Action item. Look through the listing below for lines containing "pandas". State how many there are, and nothing else.

Recorded information.
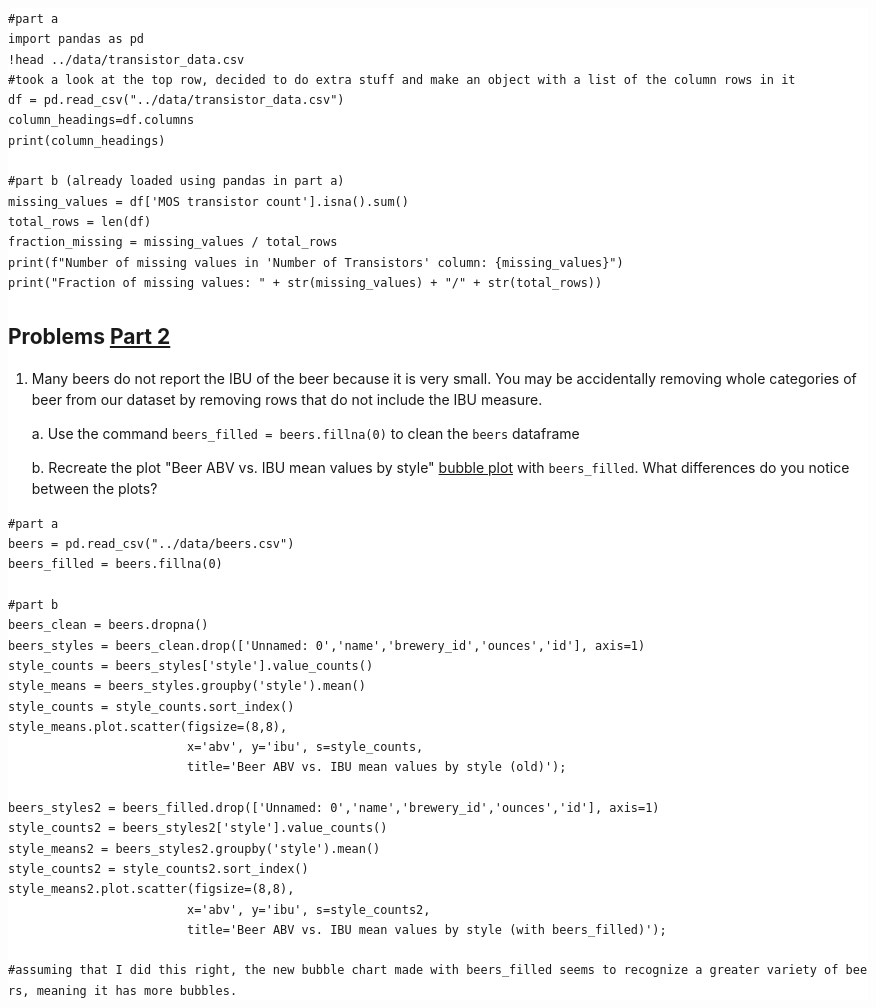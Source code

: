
 ```{code-cell} ipython3
#part a
import pandas as pd
!head ../data/transistor_data.csv
#took a look at the top row, decided to do extra stuff and make an object with a list of the column rows in it
df = pd.read_csv("../data/transistor_data.csv")
column_headings=df.columns
print(column_headings)

#part b (already loaded using pandas in part a)
missing_values = df['MOS transistor count'].isna().sum()
total_rows = len(df)
fraction_missing = missing_values / total_rows
print(f"Number of missing values in 'Number of Transistors' column: {missing_values}")
print("Fraction of missing values: " + str(missing_values) + "/" + str(total_rows))
```

## Problems [Part 2](./02_Seeing_Stats.md)

1. Many beers do not report the IBU of the beer because it is very
small. You may be accidentally removing whole categories of beer from
our dataset by removing rows that do not include the IBU measure. 

    a. Use the command `beers_filled = beers.fillna(0)` to clean the `beers` dataframe
    
    b. Recreate the plot "Beer ABV vs. IBU mean values by style" 
    [bubble
    plot](https://cooperrc.github.io/computational-mechanics/module_02/02_Seeing_Stats.html#bubble-chart) with `beers_filled`. What differences do you notice between the plots?

```{code-cell} ipython3
#part a
beers = pd.read_csv("../data/beers.csv")
beers_filled = beers.fillna(0)

#part b
beers_clean = beers.dropna()
beers_styles = beers_clean.drop(['Unnamed: 0','name','brewery_id','ounces','id'], axis=1)
style_counts = beers_styles['style'].value_counts()
style_means = beers_styles.groupby('style').mean()
style_counts = style_counts.sort_index()
style_means.plot.scatter(figsize=(8,8), 
                         x='abv', y='ibu', s=style_counts, 
                         title='Beer ABV vs. IBU mean values by style (old)');

beers_styles2 = beers_filled.drop(['Unnamed: 0','name','brewery_id','ounces','id'], axis=1)
style_counts2 = beers_styles2['style'].value_counts()
style_means2 = beers_styles2.groupby('style').mean()
style_counts2 = style_counts2.sort_index()
style_means2.plot.scatter(figsize=(8,8), 
                         x='abv', y='ibu', s=style_counts2, 
                         title='Beer ABV vs. IBU mean values by style (with beers_filled)');

#assuming that I did this right, the new bubble chart made with beers_filled seems to recognize a greater variety of beers, meaning it has more bubbles.
```
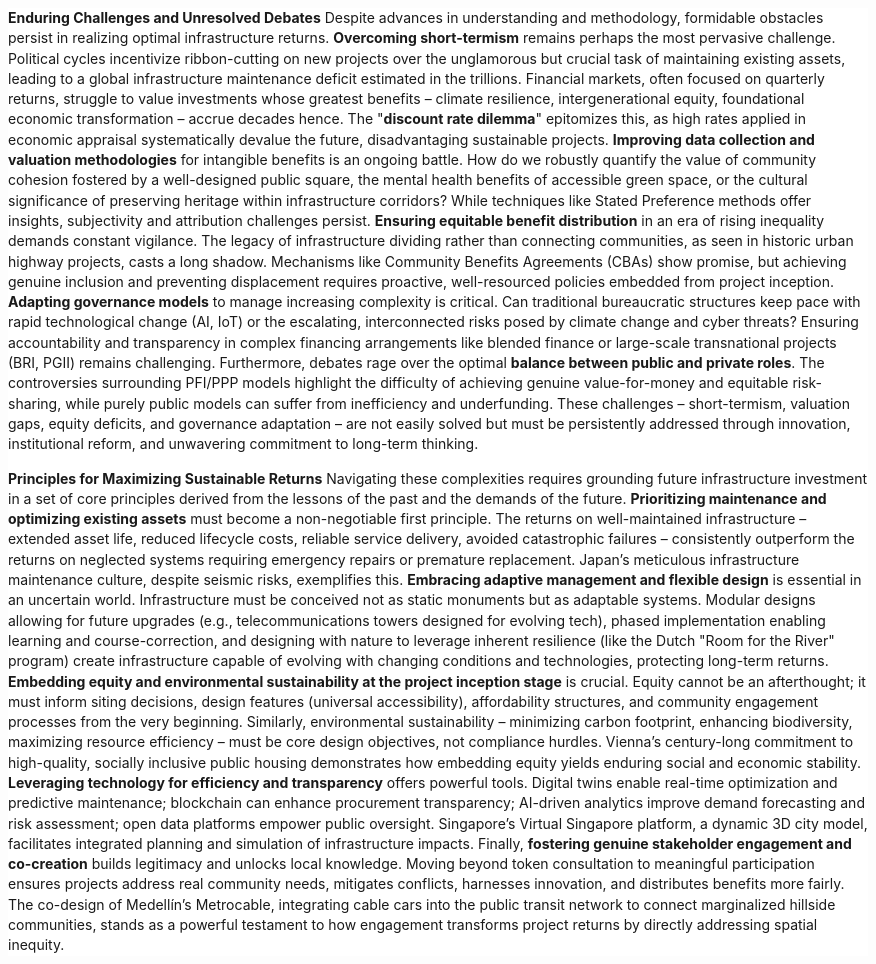 **Enduring Challenges and Unresolved Debates** Despite advances in understanding and methodology, formidable obstacles persist in realizing optimal infrastructure returns. **Overcoming short-termism** remains perhaps the most pervasive challenge. Political cycles incentivize ribbon-cutting on new projects over the unglamorous but crucial task of maintaining existing assets, leading to a global infrastructure maintenance deficit estimated in the trillions. Financial markets, often focused on quarterly returns, struggle to value investments whose greatest benefits – climate resilience, intergenerational equity, foundational economic transformation – accrue decades hence. The "**discount rate dilemma**" epitomizes this, as high rates applied in economic appraisal systematically devalue the future, disadvantaging sustainable projects. **Improving data collection and valuation methodologies** for intangible benefits is an ongoing battle. How do we robustly quantify the value of community cohesion fostered by a well-designed public square, the mental health benefits of accessible green space, or the cultural significance of preserving heritage within infrastructure corridors? While techniques like Stated Preference methods offer insights, subjectivity and attribution challenges persist. **Ensuring equitable benefit distribution** in an era of rising inequality demands constant vigilance. The legacy of infrastructure dividing rather than connecting communities, as seen in historic urban highway projects, casts a long shadow. Mechanisms like Community Benefits Agreements (CBAs) show promise, but achieving genuine inclusion and preventing displacement requires proactive, well-resourced policies embedded from project inception. **Adapting governance models** to manage increasing complexity is critical. Can traditional bureaucratic structures keep pace with rapid technological change (AI, IoT) or the escalating, interconnected risks posed by climate change and cyber threats? Ensuring accountability and transparency in complex financing arrangements like blended finance or large-scale transnational projects (BRI, PGII) remains challenging. Furthermore, debates rage over the optimal **balance between public and private roles**. The controversies surrounding PFI/PPP models highlight the difficulty of achieving genuine value-for-money and equitable risk-sharing, while purely public models can suffer from inefficiency and underfunding. These challenges – short-termism, valuation gaps, equity deficits, and governance adaptation – are not easily solved but must be persistently addressed through innovation, institutional reform, and unwavering commitment to long-term thinking.

**Principles for Maximizing Sustainable Returns** Navigating these complexities requires grounding future infrastructure investment in a set of core principles derived from the lessons of the past and the demands of the future. **Prioritizing maintenance and optimizing existing assets** must become a non-negotiable first principle. The returns on well-maintained infrastructure – extended asset life, reduced lifecycle costs, reliable service delivery, avoided catastrophic failures – consistently outperform the returns on neglected systems requiring emergency repairs or premature replacement. Japan’s meticulous infrastructure maintenance culture, despite seismic risks, exemplifies this. **Embracing adaptive management and flexible design** is essential in an uncertain world. Infrastructure must be conceived not as static monuments but as adaptable systems. Modular designs allowing for future upgrades (e.g., telecommunications towers designed for evolving tech), phased implementation enabling learning and course-correction, and designing with nature to leverage inherent resilience (like the Dutch "Room for the River" program) create infrastructure capable of evolving with changing conditions and technologies, protecting long-term returns. **Embedding equity and environmental sustainability at the project inception stage** is crucial. Equity cannot be an afterthought; it must inform siting decisions, design features (universal accessibility), affordability structures, and community engagement processes from the very beginning. Similarly, environmental sustainability – minimizing carbon footprint, enhancing biodiversity, maximizing resource efficiency – must be core design objectives, not compliance hurdles. Vienna’s century-long commitment to high-quality, socially inclusive public housing demonstrates how embedding equity yields enduring social and economic stability. **Leveraging technology for efficiency and transparency** offers powerful tools. Digital twins enable real-time optimization and predictive maintenance; blockchain can enhance procurement transparency; AI-driven analytics improve demand forecasting and risk assessment; open data platforms empower public oversight. Singapore’s Virtual Singapore platform, a dynamic 3D city model, facilitates integrated planning and simulation of infrastructure impacts. Finally, **fostering genuine stakeholder engagement and co-creation** builds legitimacy and unlocks local knowledge. Moving beyond token consultation to meaningful participation ensures projects address real community needs, mitigates conflicts, harnesses innovation, and distributes benefits more fairly. The co-design of Medellín’s Metrocable, integrating cable cars into the public transit network to connect marginalized hillside communities, stands as a powerful testament to how engagement transforms project returns by directly addressing spatial inequity.
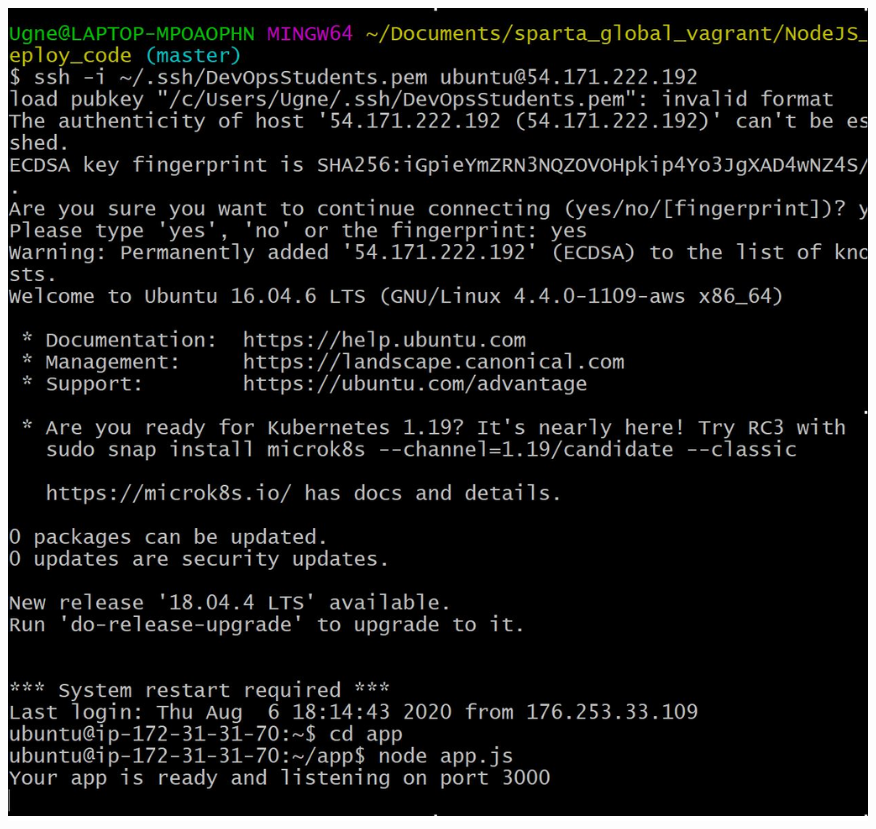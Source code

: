 ![image](https://github.com/ugneokmanaite/NodeJS_AWS_Deploy_code/blob/master/printscreens/listening%20on%20port%203000.JPG)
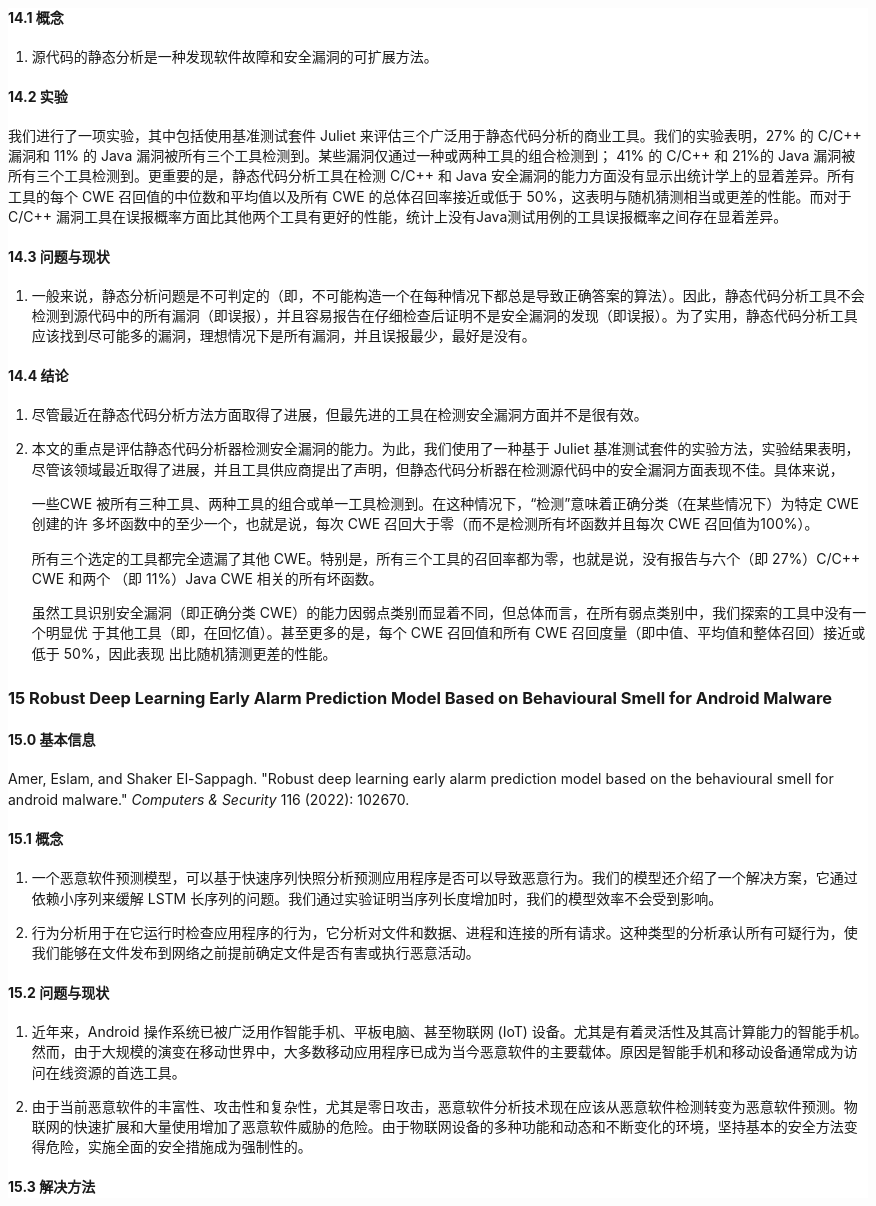 #### 14.1 概念

1. 源代码的静态分析是⼀种发现软件故障和安全漏洞的可扩展⽅法。

#### 14.2 实验

我们进⾏了⼀项实验，其中包括使⽤基准测试套件 Juliet 来评估三个⼴泛⽤于静态代码分析的商业⼯具。我们的实验表明，27% 的 C/C++ 漏洞和 11% 的 Java 漏洞被所有三个⼯具检测到。某些漏洞仅通过⼀种或两种⼯具的组合检测到； 41% 的 C/C++ 和 21%的 Java 漏洞被所有三个⼯具检测到。更重要的是，静态代码分析⼯具在检测 C/C++ 和 Java 安全漏洞的能⼒⽅⾯没有显⽰出统计学上的显着差异。所有⼯具的每个 CWE 召回值的中位数和平均值以及所有 CWE 的总体召回率接近或低于 50%，这表明与随机猜测相当或更差的性能。⽽对于 C/C++ 漏洞⼯具在误报概率⽅⾯⽐其他两个⼯具有更好的性能，统计上没有Java测试⽤例的⼯具误报概率之间存在显着差异。

#### 14.3 问题与现状

1. ⼀般来说，静态分析问题是不可判定的（即，不可能构造⼀个在每种情况下都总是导致正确答案的算法）。因此，静态代码分析⼯具不会检测到源代码中的所有漏洞（即误报），并且容易报告在仔细检查后证明不是安全漏洞的发现（即误报）。为了实⽤，静态代码分析⼯具应该找到尽可能多的漏洞，理想情况下是所有漏洞，并且误报最少，最好是没有。

#### 14.4 结论

1. 尽管最近在静态代码分析⽅法⽅⾯取得了进展，但最先进的⼯具在检测安全漏洞⽅⾯并不是很有效。

2. 本⽂的重点是评估静态代码分析器检测安全漏洞的能⼒。为此，我们使⽤了⼀种基于 Juliet 基准测试套件的实验⽅法，实验结果表明，尽管该领域最近取得了进展，并且⼯具供应商提出了声明，但静态代码分析器在检测源代码中的安全漏洞⽅⾯表现不佳。具体来说，

   ⼀些CWE 被所有三种⼯具、两种⼯具的组合或单⼀⼯具检测到。在这种情况下，“检测”意味着正确分类（在某些情况下）为特定 CWE 创建的许 多坏函数中的⾄少⼀个，也就是说，每次 CWE 召回⼤于零（⽽不是检测所有坏函数并且每次 CWE 召回值为100%）。

   所有三个选定的⼯具都完全遗漏了其他 CWE。特别是，所有三个⼯具的召回率都为零，也就是说，没有报告与六个（即 27%）C/C++ CWE 和两个 （即 11%）Java CWE 相关的所有坏函数。

    虽然⼯具识别安全漏洞（即正确分类 CWE）的能⼒因弱点类别⽽显着不同，但总体⽽⾔，在所有弱点类别中，我们探索的⼯具中没有⼀个明显优 于其他⼯具（即，在回忆值）。甚⾄更多的是，每个 CWE 召回值和所有 CWE 召回度量（即中值、平均值和整体召回）接近或低于 50%，因此表现 出⽐随机猜测更差的性能。





### 15 Robust Deep Learning Early Alarm Prediction Model Based on Behavioural Smell for Android Malware

#### 15.0 基本信息

Amer, Eslam, and Shaker El-Sappagh. "Robust deep learning early alarm prediction model based on the behavioural smell for android malware." *Computers & Security* 116 (2022): 102670.

#### 15.1 概念

1. ⼀个恶意软件预测模型，可以基于快速序列快照分析预测应⽤程序是否可以导致恶意⾏为。我们的模型还介绍了⼀个解决⽅案，它通过依赖⼩序列来缓解 LSTM ⻓序列的问题。我们通过实验证明当序列⻓度增加时，我们的模型效率不会受到影响。

2. 行为分析用于在它运行时检查应用程序的行为，它分析对⽂件和数据、进程和连接的所有请求。这种类型的分析承认所有可疑⾏为，使我们能够在⽂件发布到⽹络之前提前确定⽂件是否有害或执⾏恶意活动。

#### 15.2 问题与现状

1. 近年来，Android 操作系统已被⼴泛⽤作智能⼿机、平板电脑、甚⾄物联⽹ (IoT) 设备。尤其是有着灵活性及其⾼计算能⼒的智能手机。然⽽，由于⼤规模的演变在移动世界中，⼤多数移动应⽤程序已成为当今恶意软件的主要载体。原因是智能⼿机和移动设备通常成为访问在线资源的⾸选⼯具。

2. 由于当前恶意软件的丰富性、攻击性和复杂性，尤其是零⽇攻击，恶意软件分析技术现在应该从恶意软件检测转变为恶意软件预测。物联⽹的快速扩展和⼤量使⽤增加了恶意软件威胁的危险。由于物联⽹设备的多种功能和动态和不断变化的环境，坚持基本的安全⽅法变得危险，实施全⾯的安全措施成为强制性的。

#### 15.3 解决方法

Solution below. 2